In the case of legislation, often times you need to draft laws in a way that enough people can get behind the bill so it can pass. Ambiguous language is a good way to facilitate that. It’s not necessarily a bad thing.
Bored, are you getting mad at attorneys? My impression was you’re just describing a mechanism and output.
VD, to my reading, you’re saying this mechanism and output exists, there’s just debate over whether people contribute to this knowingly or accidentally. Do I understand your point? Thanks for your insight given your background.
Oh I actively dislike attorneys and their net impact on society… which I’m pretty strongly convinced is a large net negative.
Some of the worst rent seekers in the country when taken in aggregate. The presence of some good people who also have law degrees (although they are hugely outnumbered by mercenaries who fight for the highest often very evil bidder) does not make the system itself any better… but instead gives it cover.
You know people suck when popular entertainment works so hard to make them look like heroes. Another great example would be cops, who like attorneys are pretty awful in a macro sense.
They should argue until they can agree on something that benefits the public and isn’t intentionally written in a way that it can mean whatever a person wants it to mean. You’re describing abuse and then saying that it’s better than nothing. It’s pretty obviously way worse than nothing… unless you’re an attorney who can get paid interpreting it in the most favorable light possible for your fat cat client-- who obviously deserves the best legal representation he can afford in your self serving opinion.
I mean they collect huge amounts of economic rent while providing a service that isn’t worth anything in the neighborhood of what it costs… or it wouldn’t be if the rules were written plainly and clearly instead of in the most overwrought way possible so that lawyers could profit off manipulating them.
I’m saying legislation is not drafted to create jobs for attorneys. That is literally never a consideration that has gone into any bill that has ever been drafted. The fact that laws are complex is a natural consequence of the fact that language is imprecise and we live in a complex world. They can be made more complex for a variety of reasons, some good and some not. If you removed lawyers from the equation completely, none of this would change. Boredsocial’s animosity toward the role attorneys play in drafting legislation is misplaced in this context.

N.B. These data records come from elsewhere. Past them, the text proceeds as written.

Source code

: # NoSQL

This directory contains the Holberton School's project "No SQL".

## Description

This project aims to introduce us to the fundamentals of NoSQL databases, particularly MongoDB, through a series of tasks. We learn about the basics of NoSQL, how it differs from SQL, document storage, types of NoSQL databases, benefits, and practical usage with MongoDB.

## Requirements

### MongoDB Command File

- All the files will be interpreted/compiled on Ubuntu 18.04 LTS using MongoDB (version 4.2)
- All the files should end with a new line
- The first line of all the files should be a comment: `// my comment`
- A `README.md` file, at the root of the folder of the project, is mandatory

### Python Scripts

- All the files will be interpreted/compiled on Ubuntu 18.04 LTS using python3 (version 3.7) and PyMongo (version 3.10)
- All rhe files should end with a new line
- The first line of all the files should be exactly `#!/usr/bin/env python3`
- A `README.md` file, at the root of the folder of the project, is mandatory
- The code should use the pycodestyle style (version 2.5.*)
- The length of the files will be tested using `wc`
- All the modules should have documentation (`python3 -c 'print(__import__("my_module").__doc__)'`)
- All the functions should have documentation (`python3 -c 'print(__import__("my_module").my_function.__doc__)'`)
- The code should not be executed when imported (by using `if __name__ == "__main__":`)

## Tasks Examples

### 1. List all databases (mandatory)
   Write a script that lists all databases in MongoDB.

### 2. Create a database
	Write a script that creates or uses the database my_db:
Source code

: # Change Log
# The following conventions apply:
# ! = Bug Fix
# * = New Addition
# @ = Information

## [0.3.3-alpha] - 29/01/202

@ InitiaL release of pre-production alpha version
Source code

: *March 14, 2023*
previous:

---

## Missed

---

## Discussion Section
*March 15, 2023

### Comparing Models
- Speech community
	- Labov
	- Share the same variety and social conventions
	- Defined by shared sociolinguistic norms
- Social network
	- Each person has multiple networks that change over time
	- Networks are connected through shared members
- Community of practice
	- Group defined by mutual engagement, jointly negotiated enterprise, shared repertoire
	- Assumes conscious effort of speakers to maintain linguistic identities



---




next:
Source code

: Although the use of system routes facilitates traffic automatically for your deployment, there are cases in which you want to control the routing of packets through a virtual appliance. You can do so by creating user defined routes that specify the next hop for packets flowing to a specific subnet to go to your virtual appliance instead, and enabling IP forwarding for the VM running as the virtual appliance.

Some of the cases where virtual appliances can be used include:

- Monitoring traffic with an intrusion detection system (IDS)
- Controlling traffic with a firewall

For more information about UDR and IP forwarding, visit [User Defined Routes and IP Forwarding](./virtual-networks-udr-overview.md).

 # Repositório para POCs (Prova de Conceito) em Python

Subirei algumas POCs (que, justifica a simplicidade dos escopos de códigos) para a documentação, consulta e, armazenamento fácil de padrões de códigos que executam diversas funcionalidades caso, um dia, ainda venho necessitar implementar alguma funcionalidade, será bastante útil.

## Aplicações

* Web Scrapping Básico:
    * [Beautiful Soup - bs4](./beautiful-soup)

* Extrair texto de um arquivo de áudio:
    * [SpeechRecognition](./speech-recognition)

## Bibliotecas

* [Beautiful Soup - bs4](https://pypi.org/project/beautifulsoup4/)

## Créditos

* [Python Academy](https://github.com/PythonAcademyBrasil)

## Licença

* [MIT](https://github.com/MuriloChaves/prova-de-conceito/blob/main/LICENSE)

Not no lawyers… but about 5-15% of the current number. Most probably should be judges.
The only place where anyone should probably be allowed to actually have an attorney is criminal court where the state would obviously have a prosecutor.
The law should be insanely clear, obvious, and very very easy to comprehend. Most cases would be pretty simple with one side being clearly delusional or absent and forcing the court to hand out a judgement to be enforced.
Our legal system was designed not for efficiency or to hold people accountable, but to allow the wealthy to screw over people with less resources. If you think back to the origins of courts they’ve always been places where the wealthy get the state to be violent to the people who they felt owed them something.
I’m not saying the state shouldn’t enforce contracts, but I am saying that the legal system needs to be hugely streamlined and clarified so that normal people can have equal rights to people who can afford to have a lawyer on retainer… and realistically that’s not going to be possible with the current level of complexity unless every fifth person is a lawyer.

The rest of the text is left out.